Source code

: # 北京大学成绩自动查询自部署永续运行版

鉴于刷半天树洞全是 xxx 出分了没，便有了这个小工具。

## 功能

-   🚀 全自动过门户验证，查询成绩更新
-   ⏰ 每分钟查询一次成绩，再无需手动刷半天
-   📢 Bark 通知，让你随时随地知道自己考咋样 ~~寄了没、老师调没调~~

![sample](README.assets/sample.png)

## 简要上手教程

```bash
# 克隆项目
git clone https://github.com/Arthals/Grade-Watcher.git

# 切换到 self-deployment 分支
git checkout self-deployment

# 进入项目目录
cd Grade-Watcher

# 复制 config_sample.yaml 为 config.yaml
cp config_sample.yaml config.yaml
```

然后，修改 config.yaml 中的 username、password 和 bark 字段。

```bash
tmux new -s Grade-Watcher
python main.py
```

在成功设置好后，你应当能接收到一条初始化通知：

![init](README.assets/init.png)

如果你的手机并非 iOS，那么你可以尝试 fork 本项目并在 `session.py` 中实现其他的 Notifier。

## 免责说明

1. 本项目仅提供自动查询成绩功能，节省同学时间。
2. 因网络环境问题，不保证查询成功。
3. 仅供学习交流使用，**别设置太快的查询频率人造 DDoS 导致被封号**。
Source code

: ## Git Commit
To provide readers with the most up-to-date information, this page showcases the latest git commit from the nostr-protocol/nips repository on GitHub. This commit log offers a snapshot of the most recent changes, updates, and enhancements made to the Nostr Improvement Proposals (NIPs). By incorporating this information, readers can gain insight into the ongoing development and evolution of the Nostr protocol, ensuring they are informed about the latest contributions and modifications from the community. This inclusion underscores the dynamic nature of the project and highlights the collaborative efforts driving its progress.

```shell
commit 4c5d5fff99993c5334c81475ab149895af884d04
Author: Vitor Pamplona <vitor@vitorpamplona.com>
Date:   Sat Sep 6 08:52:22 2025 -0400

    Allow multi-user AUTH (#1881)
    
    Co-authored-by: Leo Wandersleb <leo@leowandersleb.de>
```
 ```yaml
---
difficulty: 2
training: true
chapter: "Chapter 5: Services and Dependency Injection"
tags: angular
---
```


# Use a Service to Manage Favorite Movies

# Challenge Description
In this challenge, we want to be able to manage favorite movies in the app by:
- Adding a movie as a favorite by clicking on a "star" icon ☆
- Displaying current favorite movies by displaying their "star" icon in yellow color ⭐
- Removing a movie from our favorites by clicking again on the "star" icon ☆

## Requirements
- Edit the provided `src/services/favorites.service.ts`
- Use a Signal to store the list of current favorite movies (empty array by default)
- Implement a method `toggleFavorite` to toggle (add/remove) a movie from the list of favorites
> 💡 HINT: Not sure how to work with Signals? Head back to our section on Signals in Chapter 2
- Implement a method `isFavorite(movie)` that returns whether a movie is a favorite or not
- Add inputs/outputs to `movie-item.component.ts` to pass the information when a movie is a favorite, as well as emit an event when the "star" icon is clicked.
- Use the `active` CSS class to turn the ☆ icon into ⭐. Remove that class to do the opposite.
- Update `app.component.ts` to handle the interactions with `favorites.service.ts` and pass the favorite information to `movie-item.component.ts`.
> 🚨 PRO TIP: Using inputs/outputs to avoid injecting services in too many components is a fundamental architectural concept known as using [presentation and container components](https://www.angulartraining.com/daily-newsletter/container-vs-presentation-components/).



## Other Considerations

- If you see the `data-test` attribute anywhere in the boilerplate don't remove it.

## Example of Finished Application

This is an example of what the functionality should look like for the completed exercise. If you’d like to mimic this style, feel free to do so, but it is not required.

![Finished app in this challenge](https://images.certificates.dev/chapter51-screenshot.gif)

** Aim of the task **
Return only the number of lines above that include "icon".

** Exercise answer **
5